Die aktuelle Situation von Migrantinnen und Migranten vergleicht Papst Franziskus mit jener der Israeliten vor über 3000 Jahren in einer Botschaft zum 110. Weltflüchtlingstag. Auch die katholische Kirche und Migranten seien einander ähnlich.
Oft zeigen sich Christen solidarisch mit Geflüchteten und anderen Migranten. Laut Papst Franziskus geht es dabei um mehr als bloss die Bereitschaft zu helfen. Er sieht eine Wesensverwandtschaft von Christen und Migranten.
«Unterwegssein entdecken»
In der am Montag vom Vatikan veröffentlichten Botschaft zum 110. Weltflüchtlingstag, schreibt der Papst, die Kirche sei gerade dabei, «ihr eigenes Unterwegssein wiederzuentdecken. Sie ist unterwegs in der Geschichte als das dem Himmelreich entgegen pilgernde, wir könnten auch sagen ‘migrierende’, Volk Gottes.»

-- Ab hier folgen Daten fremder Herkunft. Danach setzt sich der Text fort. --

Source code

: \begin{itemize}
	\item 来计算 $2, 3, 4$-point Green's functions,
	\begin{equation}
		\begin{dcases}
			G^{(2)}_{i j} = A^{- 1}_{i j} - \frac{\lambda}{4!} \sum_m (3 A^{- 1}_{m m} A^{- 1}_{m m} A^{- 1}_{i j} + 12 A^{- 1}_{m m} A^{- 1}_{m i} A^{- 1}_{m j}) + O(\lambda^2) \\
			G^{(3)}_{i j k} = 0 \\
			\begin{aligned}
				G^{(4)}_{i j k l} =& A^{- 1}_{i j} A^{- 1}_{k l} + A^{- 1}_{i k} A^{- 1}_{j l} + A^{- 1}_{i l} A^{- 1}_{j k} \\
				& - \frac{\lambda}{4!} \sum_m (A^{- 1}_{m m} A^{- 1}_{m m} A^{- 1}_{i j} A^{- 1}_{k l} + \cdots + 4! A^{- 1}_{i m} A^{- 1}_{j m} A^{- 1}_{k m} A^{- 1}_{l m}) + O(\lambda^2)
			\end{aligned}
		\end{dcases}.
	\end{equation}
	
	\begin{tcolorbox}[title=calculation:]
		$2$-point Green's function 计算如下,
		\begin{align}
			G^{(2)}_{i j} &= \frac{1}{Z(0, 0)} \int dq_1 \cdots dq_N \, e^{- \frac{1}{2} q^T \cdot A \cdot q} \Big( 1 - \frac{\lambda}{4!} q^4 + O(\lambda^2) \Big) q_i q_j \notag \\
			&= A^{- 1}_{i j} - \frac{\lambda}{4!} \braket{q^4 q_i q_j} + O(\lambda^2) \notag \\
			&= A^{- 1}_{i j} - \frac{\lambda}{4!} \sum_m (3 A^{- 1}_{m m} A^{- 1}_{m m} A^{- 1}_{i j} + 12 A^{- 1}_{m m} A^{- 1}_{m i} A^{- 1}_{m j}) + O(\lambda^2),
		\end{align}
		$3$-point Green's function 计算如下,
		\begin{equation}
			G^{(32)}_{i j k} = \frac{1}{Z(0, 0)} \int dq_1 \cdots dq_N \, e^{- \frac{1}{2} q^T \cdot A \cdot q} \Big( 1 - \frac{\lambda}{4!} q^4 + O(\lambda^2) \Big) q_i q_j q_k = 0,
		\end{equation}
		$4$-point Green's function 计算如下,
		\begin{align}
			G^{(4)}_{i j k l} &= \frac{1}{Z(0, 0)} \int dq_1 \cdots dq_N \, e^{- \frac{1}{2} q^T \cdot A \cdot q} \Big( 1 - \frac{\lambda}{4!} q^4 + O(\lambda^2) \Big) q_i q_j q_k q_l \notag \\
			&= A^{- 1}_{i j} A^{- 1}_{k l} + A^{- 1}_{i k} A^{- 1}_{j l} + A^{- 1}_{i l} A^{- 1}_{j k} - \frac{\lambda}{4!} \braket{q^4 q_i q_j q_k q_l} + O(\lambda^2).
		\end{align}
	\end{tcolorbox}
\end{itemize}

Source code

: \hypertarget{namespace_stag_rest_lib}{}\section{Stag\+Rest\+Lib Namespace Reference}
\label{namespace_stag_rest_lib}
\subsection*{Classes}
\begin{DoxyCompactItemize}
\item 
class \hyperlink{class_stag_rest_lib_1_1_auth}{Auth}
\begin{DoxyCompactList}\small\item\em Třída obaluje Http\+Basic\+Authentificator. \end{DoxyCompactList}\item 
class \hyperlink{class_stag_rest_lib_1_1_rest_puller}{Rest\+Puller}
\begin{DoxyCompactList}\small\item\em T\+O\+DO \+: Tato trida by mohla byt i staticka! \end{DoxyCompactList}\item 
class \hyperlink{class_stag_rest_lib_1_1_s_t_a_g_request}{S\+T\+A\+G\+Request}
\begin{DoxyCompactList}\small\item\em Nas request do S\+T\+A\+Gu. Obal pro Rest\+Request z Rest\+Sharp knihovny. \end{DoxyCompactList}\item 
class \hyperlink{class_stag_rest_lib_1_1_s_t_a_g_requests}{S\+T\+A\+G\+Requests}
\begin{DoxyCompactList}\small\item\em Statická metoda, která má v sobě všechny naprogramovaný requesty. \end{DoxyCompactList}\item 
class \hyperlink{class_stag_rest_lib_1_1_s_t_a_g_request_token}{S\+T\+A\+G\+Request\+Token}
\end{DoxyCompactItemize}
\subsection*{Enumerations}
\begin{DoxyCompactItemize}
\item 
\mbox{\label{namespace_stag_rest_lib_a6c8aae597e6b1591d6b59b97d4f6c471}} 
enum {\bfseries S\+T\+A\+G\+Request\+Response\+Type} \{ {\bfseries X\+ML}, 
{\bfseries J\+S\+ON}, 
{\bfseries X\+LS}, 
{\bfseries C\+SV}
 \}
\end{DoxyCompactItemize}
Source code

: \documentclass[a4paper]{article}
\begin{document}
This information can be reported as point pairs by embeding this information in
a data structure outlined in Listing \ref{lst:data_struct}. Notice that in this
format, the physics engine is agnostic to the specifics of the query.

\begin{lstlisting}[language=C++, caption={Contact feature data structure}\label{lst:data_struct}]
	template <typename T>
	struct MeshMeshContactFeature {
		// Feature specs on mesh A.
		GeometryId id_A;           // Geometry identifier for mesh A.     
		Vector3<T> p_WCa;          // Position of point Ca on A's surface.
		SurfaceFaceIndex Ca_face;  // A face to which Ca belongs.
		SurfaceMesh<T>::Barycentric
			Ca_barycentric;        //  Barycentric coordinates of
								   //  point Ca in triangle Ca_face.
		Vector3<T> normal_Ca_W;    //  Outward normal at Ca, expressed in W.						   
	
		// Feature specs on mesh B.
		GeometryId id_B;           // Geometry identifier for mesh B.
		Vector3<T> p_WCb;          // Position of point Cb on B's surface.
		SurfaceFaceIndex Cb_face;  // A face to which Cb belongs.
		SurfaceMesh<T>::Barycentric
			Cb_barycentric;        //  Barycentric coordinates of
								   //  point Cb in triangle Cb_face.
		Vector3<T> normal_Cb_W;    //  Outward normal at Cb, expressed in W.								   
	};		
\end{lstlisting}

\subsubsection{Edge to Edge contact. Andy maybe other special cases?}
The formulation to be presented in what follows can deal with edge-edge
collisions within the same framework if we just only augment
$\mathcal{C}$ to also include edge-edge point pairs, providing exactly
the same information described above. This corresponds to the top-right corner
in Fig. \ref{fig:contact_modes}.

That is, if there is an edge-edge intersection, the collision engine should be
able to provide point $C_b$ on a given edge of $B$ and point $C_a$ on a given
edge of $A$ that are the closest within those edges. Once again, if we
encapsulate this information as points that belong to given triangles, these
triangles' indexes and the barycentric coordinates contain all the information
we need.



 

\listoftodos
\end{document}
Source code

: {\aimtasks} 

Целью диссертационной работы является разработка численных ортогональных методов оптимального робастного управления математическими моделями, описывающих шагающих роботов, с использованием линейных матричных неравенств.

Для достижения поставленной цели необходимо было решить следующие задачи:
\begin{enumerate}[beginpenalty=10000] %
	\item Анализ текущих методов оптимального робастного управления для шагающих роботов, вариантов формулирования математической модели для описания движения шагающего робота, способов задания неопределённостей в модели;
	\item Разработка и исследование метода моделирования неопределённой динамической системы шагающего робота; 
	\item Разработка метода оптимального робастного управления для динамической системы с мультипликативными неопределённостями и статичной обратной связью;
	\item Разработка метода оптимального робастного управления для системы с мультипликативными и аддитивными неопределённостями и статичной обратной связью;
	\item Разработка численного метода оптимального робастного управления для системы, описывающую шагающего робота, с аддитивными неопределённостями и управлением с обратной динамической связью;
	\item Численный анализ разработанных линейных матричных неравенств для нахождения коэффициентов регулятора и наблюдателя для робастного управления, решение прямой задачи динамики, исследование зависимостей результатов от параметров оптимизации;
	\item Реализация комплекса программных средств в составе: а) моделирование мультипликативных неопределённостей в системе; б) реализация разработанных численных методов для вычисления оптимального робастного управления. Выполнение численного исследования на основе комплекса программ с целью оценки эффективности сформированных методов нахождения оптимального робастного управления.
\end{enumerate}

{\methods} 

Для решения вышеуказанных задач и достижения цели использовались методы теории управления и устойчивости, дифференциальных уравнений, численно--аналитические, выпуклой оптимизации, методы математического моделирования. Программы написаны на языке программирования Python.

Man könne «in den Migranten unserer Zeit, wie in denen einer jeden Epoche, ein lebendiges Abbild des Gottesvolkes auf dem Weg in die ewige Heimat sehen.» Die Migranten erinnerten die Kirche daran, dass auch sie auf Erden keine bleibende Heimat habe, sondern stets unterwegs sei zur ewigen Heimat im Himmel.
Laut biblischer Überlieferung führte Moses die Israeliten in einer 40 Jahre andauernden Wanderung aus der Sklaverei in Ägypten. Wie diese, so Papst Franziskus, flöhen Migranten oft vor Unterdrückung und Übergriffen, vor Unsicherheit und Diskriminierung, vor mangelnden Entwicklungsperspektiven, schreibt Franziskus.
«Vor Durst und Hunger erschöpft»
Und weiter: «Wie die Israeliten in der Wüste stossen Migranten auf viele Hindernisse auf ihrem Weg: Sie sind vor Durst und Hunger erschöpft, sie sind von Mühsal und Krankheit ausgelaugt, sie werden von der Verzweiflung versucht.»
Begegnung mit Migranten wie Begegnung mit Christus
Weiter betont der Papst in seiner Botschaft, das Wesentliche eines jeden Exodus sei es, dass «Gott seinem Volk und allen seinen Kindern – aller Zeiten und aller Orte – vorausgeht und sie begleitet. Er identifiziere sich »mit den Männern und Frauen auf ihrem Weg durch die Geschichte – insbesondere mit den Letzten, den Armen, den Ausgegrenzten«. Jede Begegnung mit Migranten sei so eine Begegnung mit Christus selbst, der gesagt habe: »Ich war fremd und ihr habt mich aufgenommen.«
Der katholische Welttag der Migranten und Flüchtlinge steht in diesem Jahr unter dem Motto »Gott ist mit seinem Volk unterwegs«. Ausgerufen hatte den Tag Papst Benedikt XV. (1914-1922) im Jahr 1914.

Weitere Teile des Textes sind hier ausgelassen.